# nested four loops

• 02-25-2011
begginer
nested four loops
ok so what i am trying to do is have an led flash on and off at one speed and then flash at at another speed for a set period of time...i am pretty sure that i need two for loops to do this but i am not sure how this works

i would like to have the first for loop just flash the led four times and then have the second for loop flash the led 8 times

the leds flashing time is determined by an interrupt and the is working correctly...i just need help getting the for loops to work

Code:

```int i=0, j=0 for(i=0; i<4; i++){   if(G_Flag){       led on;     }     else{     led off;     }  i++; }if(i=4){ for(i=4;i<8<i++) {     if(G_Flag)     led on;     else     led off   i++ } } i=0 } interrupt_ISR {   G_Flag = !G_Flag }```
the way i am controlling the leds is not an issue i have that underwraps but i am not sure how to just have the led flash on four four times and the have it flash on again at a different speed for eight times

i thought that this code would work because once i is equal to four it would go into the second for loop but it doesn't work and i don't understand why
• 02-25-2011
Babkockdood
You would have to call interrupt_ISR once in each for loop to negate G_Flag. Also, in the second for loop, you typed "if" instead of "for".
• 02-25-2011
Code:

```for(i=0;i<12;i++) {  //12=number of total flashes I want   if(i<4)  //4=number of long flashes I want       longFlash   else       shortFlash }```
Both 4 and 12 in the above could be defined macros:
#define LONG_NUM 4
#define FLASHES 12

or just variables.
• 02-25-2011
begginer
the only problem i have is that i am using a mciro controller and not programming in visual studies so i don't know if i can use the long number of any of thoes macros that you could typically use in c, but may i am not sure
• 02-25-2011
In that case, "magic" numbers are OK.

You may need to use two different loops.
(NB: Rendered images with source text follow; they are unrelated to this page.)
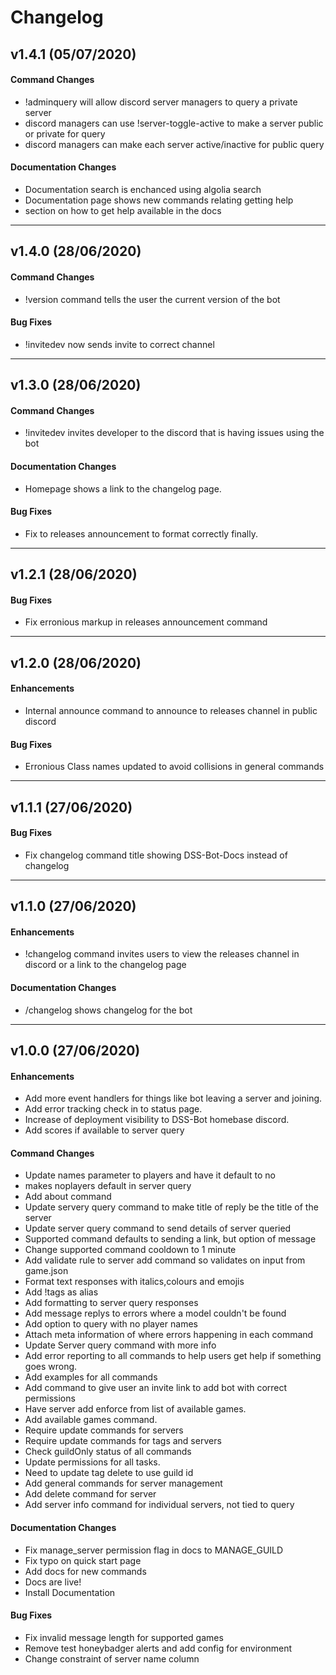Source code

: # Changelog

## v1.4.1 (05/07/2020)

#### Command Changes

- !adminquery will allow discord server managers to query a private server
- discord managers can use !server-toggle-active to make a server public or private for query
- discord managers can make each server active/inactive for public query

#### Documentation Changes

- Documentation search is enchanced using algolia search
- Documentation page shows new commands relating getting help
- section on how to get help available in the docs

---

## v1.4.0 (28/06/2020)

#### Command Changes

- !version command tells the user the current version of the bot

#### Bug Fixes

- !invitedev now sends invite to correct channel

---

## v1.3.0 (28/06/2020)

#### Command Changes

- !invitedev invites developer to the discord that is having issues using the bot

#### Documentation Changes

- Homepage shows a link to the changelog page.

#### Bug Fixes

- Fix to releases announcement to format correctly finally.

---

## v1.2.1 (28/06/2020)

#### Bug Fixes

- Fix erronious markup in releases announcement command

---

## v1.2.0 (28/06/2020)

#### Enhancements

- Internal announce command to announce to releases channel in public discord

#### Bug Fixes

- Erronious Class names updated to avoid collisions in general commands

---

## v1.1.1 (27/06/2020)

#### Bug Fixes

- Fix changelog command title showing DSS-Bot-Docs instead of changelog

---

## v1.1.0 (27/06/2020)

#### Enhancements

- !changelog command invites users to view the releases channel in discord or a link to the changelog page

#### Documentation Changes

- /changelog shows changelog for the bot

---

## v1.0.0 (27/06/2020)

#### Enhancements

- Add more event handlers for things like bot leaving a server and joining.
- Add error tracking check in to status page.
- Increase of deployment visibility to DSS-Bot homebase discord.
- Add scores if available to server query

#### Command Changes

- Update names parameter to players and have it default to no
- makes noplayers default in server query
- Add about command
- Update servery query command to make title of reply be the title of the server
- Update server query command to send details of server queried
- Supported command defaults to sending a link, but option of message
- Change supported command cooldown to 1 minute
- Add validate rule to server add command so validates on input from game.json
- Format text responses with italics,colours and emojis
- Add !tags as alias
- Add formatting to server query responses
- Add message replys to errors where a model couldn't be found
- Add option to query with no player names
- Attach meta information of where errors happening in each command
- Update Server query command with more info
- Add error reporting to all commands to help users get help if something goes wrong.
- Add examples for all commands
- Add command to give user an invite link to add bot with correct permissions
- Have server add enforce from list of available games.
- Add available games command.
- Require update commands for servers
- Require update commands for tags and servers
- Check guildOnly status of all commands
- Update permissions for all tasks.
- Need to update tag delete to use guild id
- Add general commands for server management
- Add delete command for server
- Add server info command for individual servers, not tied to query

#### Documentation Changes

- Fix manage_server permission flag in docs to MANAGE_GUILD
- Fix typo on quick start page
- Add docs for new commands
- Docs are live!
- Install Documentation

#### Bug Fixes

- Fix invalid message length for supported games
- Remove test honeybadger alerts and add config for environment
- Change constraint of server name column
No if(i == 4) is needed, since i will always equal 4 at the end of the first loop.
• 02-25-2011
begginer
that what im confused about...i am not that familar with c, the only real programming classes i have had is c++ what i was thinking is that the...

the first for loop would count up, to four, and then once it hit four, it would kick into the second four loop?
• 02-25-2011
begginer
that what im confused about...i am not that familar with c, the only real programming classes i have had is c++ what i was thinking is that the...

the first for loop would count up, to four, and then once it hit four, it would kick into the second four loop?
• 02-25-2011
Quote:

Originally Posted by begginer
that what im confused about...i am not that familar with c, the only real programming classes i have had is c++ what i was thinking is that the...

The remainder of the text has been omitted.